"The Opposition Leader, no less than the prime minister, has an obligation to educate and inform the public and not mislead," veteran ABC journalist Barrie Cassidy wrote on The Drum
late last week, calling on journalists to challenge Tony Abbott's regular rhetorical furphies.
His colleague heard the call. Last night on 7.30
, Leigh Sales wasn't taking "the carbon tax is to blame" as the answer ...
Abbott tried to say Labor's tax environment had contributed to BHP abandoning the expansion of Olympic Dam mine yesterday, despite the company carefully blaming everything else but in a statement (which Abbott admitted he hadn't read). He continued the line about the carbon tax starting to hurt "from day one" but in the face of positive economic news couldn't point to any examples. He refused to back down from his description of asylum seekers as "illegals", which every legal mind in the country disputes. He blamed Labor for uncertainty in the business environment while admitting the Coalition had no alternative industrial relations policy. He said the "circumstances of her [Julia Gillard] departure from a previous employer are of public interest", but couldn't nail down a single question or allegation against the Prime Minister over her Slater & Gordon past.
Sales posed it as a question: "You were pretty loose with the truth today, weren't you?" He was. He regularly is.
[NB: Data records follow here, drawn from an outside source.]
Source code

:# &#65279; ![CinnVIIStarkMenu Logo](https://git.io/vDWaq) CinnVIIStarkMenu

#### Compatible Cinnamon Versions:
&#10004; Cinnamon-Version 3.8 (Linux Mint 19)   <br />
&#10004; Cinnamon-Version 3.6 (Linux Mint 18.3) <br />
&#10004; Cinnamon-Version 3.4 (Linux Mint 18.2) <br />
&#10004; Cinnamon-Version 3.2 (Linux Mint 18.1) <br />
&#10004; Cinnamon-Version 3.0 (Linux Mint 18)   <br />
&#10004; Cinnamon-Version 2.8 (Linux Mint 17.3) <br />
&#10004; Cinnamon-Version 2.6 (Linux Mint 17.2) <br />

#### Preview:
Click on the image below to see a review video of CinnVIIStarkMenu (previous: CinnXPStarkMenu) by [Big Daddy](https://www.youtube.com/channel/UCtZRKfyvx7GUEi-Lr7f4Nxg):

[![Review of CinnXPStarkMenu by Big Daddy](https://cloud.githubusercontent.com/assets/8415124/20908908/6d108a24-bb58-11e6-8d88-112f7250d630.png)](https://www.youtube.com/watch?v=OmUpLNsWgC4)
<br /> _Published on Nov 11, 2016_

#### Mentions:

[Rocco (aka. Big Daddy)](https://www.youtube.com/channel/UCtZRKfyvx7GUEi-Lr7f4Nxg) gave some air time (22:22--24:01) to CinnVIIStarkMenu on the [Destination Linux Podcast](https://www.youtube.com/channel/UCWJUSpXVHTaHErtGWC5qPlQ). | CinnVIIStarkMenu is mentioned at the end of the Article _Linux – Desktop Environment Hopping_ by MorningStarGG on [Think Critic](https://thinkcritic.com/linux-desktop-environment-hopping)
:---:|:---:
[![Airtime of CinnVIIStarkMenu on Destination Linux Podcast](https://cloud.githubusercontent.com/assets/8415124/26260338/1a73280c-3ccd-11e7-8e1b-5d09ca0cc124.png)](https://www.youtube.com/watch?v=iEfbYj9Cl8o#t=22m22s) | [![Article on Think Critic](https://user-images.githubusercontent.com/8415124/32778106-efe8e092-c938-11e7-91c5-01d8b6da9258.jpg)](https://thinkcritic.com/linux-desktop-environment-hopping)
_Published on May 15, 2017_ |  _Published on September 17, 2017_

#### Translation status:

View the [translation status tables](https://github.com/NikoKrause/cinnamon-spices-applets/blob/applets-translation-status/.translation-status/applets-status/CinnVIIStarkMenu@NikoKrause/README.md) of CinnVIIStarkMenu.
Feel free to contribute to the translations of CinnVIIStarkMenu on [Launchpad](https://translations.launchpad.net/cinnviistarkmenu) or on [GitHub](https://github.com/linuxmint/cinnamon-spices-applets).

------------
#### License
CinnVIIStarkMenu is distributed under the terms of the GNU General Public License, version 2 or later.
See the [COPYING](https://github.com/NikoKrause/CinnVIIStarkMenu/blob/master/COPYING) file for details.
All this makes Coalition operatives nervous. Abbott is seen within the party as being effective on his pet issues -- boat people and the carbon tax -- but often on shaky ground when forced to venture onto other topics, particularly economic and financial matters. Some party insiders reckon he lacks substance, lacks depth, lacks vision; a performing parrot only good at reeling out rehearsed lines.
The memory remains fresh in some Coalition MPs' minds of Abbott's unfortunate and strange silence when confronted by stupid claims from a reporter over his "shit happens" comment while in Afghanistan. They think he is only a few similar stuff-ups away from serious questions over his leadership. His stuff-ups are rare, party polling is strong, and there's little talk about a replacement. But many in the party are acutely aware of his vulnerabilities.
Labor people whine insistently that the media isn't tough enough on Abbott. The interview last night demonstrates why they want him called out.